My experience of Tom Bishop is that he spends a disproportionate amount of time thinking about and trying to prove something is true which so obviously isn't true to everyone else.  OK make that most people.  There are one or two others who believe the Earth is flat as well.

What can you tell people with that kind of mindset?  Nothing probably!
« Last Edit: November 12, 2021, 04:55:43 PM by Trillion »

SteelyBob

Re: Experiment to prove or disprove certain fact of FE theory
« Reply #70 on: November 12, 2021, 04:34:57 PM »
They would surely also change in luminosity and angular size with the varying distance.

Yep.

Trillion

Re: Experiment to prove or disprove certain fact of FE theory
« Reply #71 on: November 12, 2021, 04:58:22 PM »
The apparent brightness of stars obey an inverse square law.

http://burro.cwru.edu/Academics/Astr221/Light/invsq.html

So even clearly even a small change in distance would result in a large change in apparent brightness.

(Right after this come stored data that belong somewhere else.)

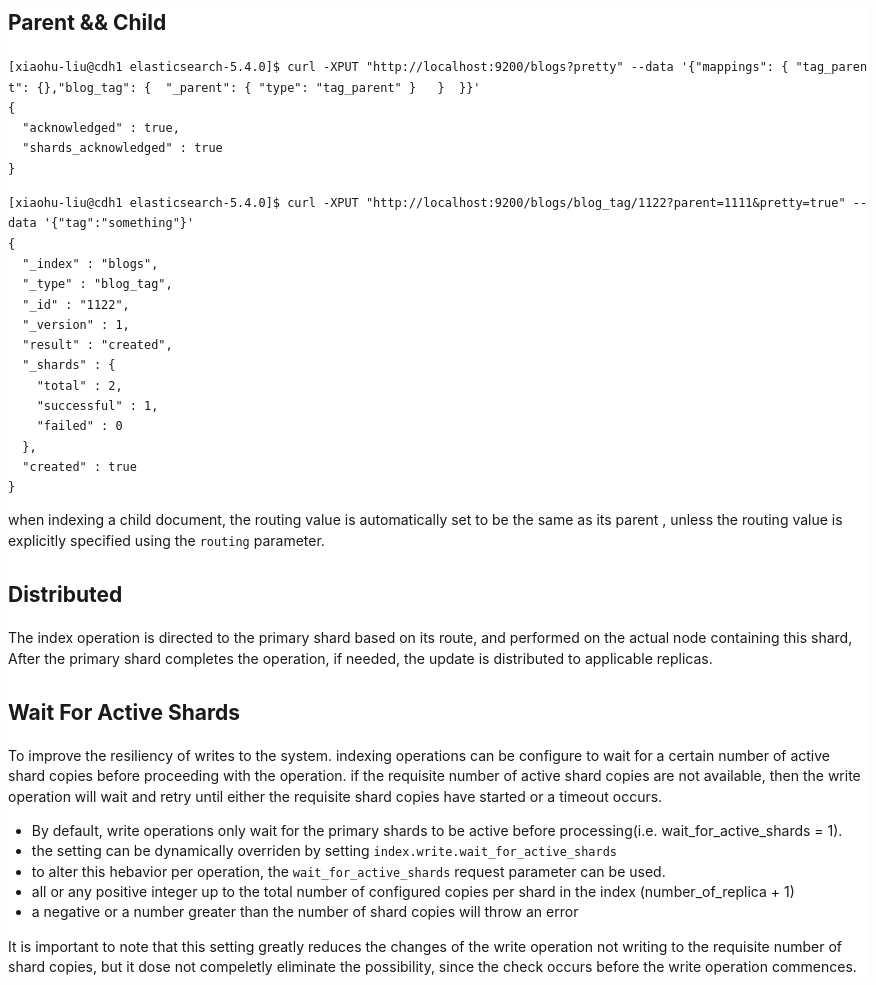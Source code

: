 ## Parent && Child
```
[xiaohu-liu@cdh1 elasticsearch-5.4.0]$ curl -XPUT "http://localhost:9200/blogs?pretty" --data '{"mappings": { "tag_parent": {},"blog_tag": {  "_parent": { "type": "tag_parent" }   }  }}'
{
  "acknowledged" : true,
  "shards_acknowledged" : true
}
```
```
[xiaohu-liu@cdh1 elasticsearch-5.4.0]$ curl -XPUT "http://localhost:9200/blogs/blog_tag/1122?parent=1111&pretty=true" --data '{"tag":"something"}'
{
  "_index" : "blogs",
  "_type" : "blog_tag",
  "_id" : "1122",
  "_version" : 1,
  "result" : "created",
  "_shards" : {
    "total" : 2,
    "successful" : 1,
    "failed" : 0
  },
  "created" : true
}
```
when indexing a child document, the routing value is automatically set to be the same as its parent , unless the routing value is explicitly specified using the `routing` parameter.


## Distributed
The index operation is directed to the primary shard based on its route, and performed on the actual node containing this shard, After the primary shard completes the operation, if needed, the update is distributed to applicable replicas.

## Wait For Active Shards
To improve the resiliency of writes to the system. indexing operations can be configure to wait for a certain number of active shard copies before proceeding with the operation. if the requisite number of active shard copies are not available, then the write operation will wait and retry until either the requisite shard copies have started or a timeout occurs.

* By default, write operations only wait for the primary shards to be active before processing(i.e. wait_for_active_shards = 1).
* the setting can be dynamically overriden by setting `index.write.wait_for_active_shards`
* to alter this hebavior per operation, the `wait_for_active_shards` request parameter can be used.
* all or any positive integer up to the total number of configured copies per shard in the index (number_of_replica + 1)
* a negative or a number greater than the number of shard copies will throw an error

It is important to note that this setting greatly reduces the changes of the write operation not writing to the requisite number of shard copies, but it dose not compeletly eliminate the possibility, since the check occurs before the write operation commences.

Re: Experiment to prove or disprove certain fact of FE theory
« Reply #72 on: November 12, 2021, 05:29:52 PM »
My experience of Tom Bishop is that he spends a disproportionate amount of time thinking about and trying to prove something is true which so obviously isn't true to everyone else.  OK make that most people.  There are one or two others who believe the Earth is flat as well.

What can you tell people with that kind of mindset?  Nothing probably!
Right, I don't think you can tell them anything.  I think the person has to be willing to question their own (way of) thinking.  I thought Tom might be up for that, but maybe not.  It's not an easy thing to do.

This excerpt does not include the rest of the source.